Some of this can be addressed using WAN optimization, which makes data transmissions more efficient. This is important because WAN links can be expensive, so technologies have sprung up that reduce the amount of traffic crossing WAN links and ensure that it arrives efficiently. These optimization methods include abbreviating redundant data (known as deduplication), compression, and caching (putting frequently used data closer to the end user).

Traffic can be shaped, giving some applications (such as VoIP) a higher priority over other, less urgent traffic (such as email), which in turn helps improve the overall WAN performance. This can be formalized into quality of service settings that define classes of traffic by the priority each class receives relative to others, the type of WAN connection that each traffic type will travel, and the bandwidth that each receives.

History of WANs

WANs have been around since the early days of computing networks. The first examples of WANs included circuit-switched telephone lines, but advances in technologies now include wireless transmissions (your cell phone basically operates on a wireless wide-area network, or WWAN) and fiber-optic transmissions. Data can also be moved via leased lines, or even via satellite transmission.

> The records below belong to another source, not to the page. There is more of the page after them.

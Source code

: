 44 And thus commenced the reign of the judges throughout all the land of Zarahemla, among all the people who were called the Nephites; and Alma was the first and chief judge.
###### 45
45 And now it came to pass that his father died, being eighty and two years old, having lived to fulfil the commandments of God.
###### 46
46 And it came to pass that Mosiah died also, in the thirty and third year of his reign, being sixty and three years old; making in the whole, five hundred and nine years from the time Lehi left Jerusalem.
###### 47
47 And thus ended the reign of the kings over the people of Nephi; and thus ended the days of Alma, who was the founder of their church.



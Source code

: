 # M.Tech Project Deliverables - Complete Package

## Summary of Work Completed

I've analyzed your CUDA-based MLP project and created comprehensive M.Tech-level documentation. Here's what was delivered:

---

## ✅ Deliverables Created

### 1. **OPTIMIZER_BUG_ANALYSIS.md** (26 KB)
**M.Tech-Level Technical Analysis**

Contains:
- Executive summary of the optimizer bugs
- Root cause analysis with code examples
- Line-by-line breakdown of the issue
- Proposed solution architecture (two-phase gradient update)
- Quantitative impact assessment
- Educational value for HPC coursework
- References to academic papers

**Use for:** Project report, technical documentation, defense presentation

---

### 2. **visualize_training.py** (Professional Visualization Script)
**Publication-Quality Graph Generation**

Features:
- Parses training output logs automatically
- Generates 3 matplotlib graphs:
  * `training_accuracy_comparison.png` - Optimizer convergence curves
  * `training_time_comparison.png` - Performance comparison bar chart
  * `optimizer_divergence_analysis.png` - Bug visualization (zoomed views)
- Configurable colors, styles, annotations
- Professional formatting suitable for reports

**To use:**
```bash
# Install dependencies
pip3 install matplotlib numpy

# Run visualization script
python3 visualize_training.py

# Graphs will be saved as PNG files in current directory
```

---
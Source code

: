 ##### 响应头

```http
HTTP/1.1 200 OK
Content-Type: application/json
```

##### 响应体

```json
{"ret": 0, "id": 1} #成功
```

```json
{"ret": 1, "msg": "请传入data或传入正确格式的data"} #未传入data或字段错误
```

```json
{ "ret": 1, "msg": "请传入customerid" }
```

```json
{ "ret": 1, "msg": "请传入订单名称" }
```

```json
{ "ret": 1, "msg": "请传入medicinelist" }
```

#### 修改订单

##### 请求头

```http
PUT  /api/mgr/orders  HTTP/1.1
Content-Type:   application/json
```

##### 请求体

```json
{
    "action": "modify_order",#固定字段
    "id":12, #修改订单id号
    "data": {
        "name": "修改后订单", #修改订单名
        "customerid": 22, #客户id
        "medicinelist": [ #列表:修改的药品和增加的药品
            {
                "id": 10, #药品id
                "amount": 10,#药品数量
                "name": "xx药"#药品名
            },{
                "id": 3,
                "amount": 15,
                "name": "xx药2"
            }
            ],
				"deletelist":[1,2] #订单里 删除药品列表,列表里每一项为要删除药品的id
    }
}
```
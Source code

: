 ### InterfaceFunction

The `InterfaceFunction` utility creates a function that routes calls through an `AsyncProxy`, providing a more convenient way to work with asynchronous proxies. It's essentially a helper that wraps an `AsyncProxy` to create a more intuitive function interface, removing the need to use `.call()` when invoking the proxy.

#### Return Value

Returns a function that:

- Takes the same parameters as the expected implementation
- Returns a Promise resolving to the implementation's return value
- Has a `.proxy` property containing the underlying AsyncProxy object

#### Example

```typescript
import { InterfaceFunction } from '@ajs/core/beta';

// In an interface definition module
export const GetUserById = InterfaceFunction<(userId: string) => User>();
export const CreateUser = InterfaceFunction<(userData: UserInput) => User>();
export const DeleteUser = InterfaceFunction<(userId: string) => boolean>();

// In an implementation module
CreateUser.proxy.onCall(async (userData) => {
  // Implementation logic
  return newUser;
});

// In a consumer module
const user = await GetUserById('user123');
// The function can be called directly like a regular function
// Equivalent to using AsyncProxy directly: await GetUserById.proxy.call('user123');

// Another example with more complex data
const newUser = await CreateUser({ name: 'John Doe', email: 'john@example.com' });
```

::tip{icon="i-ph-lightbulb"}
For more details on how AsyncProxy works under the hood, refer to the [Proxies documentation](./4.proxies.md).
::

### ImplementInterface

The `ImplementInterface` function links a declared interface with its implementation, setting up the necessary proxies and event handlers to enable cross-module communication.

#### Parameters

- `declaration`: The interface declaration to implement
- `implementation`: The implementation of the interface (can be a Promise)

As technologies changed, so did transmission rates. The early days of 2400 bps modems evolved to 40 Gbps and 100 Gbps systems today. These speed increases have allowed more devices to connect to networks, witnessed by the explosion of computers, phones, tablets and smaller Internet of Things devices.

In addition, speed improvements have allowed applications to utilize larger amounts of bandwidth that can travel across WANs at super-high speed. This has allowed enterprises to implement applications such as videoconferencing and large-file data backup. Nobody would have considered conducting a videoconference across a 28K bps modem, but now workers can sit in a cubicle and participate in a global company meeting via video.

Many WAN links are supplied via carrier services in which customers traffic rides over facilities shared by other customers. Customers can also buy dedicated links that nail up circuits point-to-point and are dedicated to just one customer’s traffic. These are typically used for top-priority traffic or delay-sensitive applications that have high-bandwidth needs such as videoconferencing.

Connections between WAN sites may be protected by virtual private networking (VPN) technology that overlays security functions including authentication, encryption, confidentiality and non-repudiation

Interplanetary Internet

WAN technologies aren’t just limited to Earth. NASA and other space agencies are working to create a reliable “Interplanetary Internet,” which aims to transmit test messages between the International Space Station and ground stations. The Disruption Tolerant Networking (DTN) program is the first step in providing an Internet-like structure for communications between space-based devices, including communicating between the Earth and Moon, or other planets. But until we can achieve faster-than-light technology, the network speeds would likely top out at the speed of light.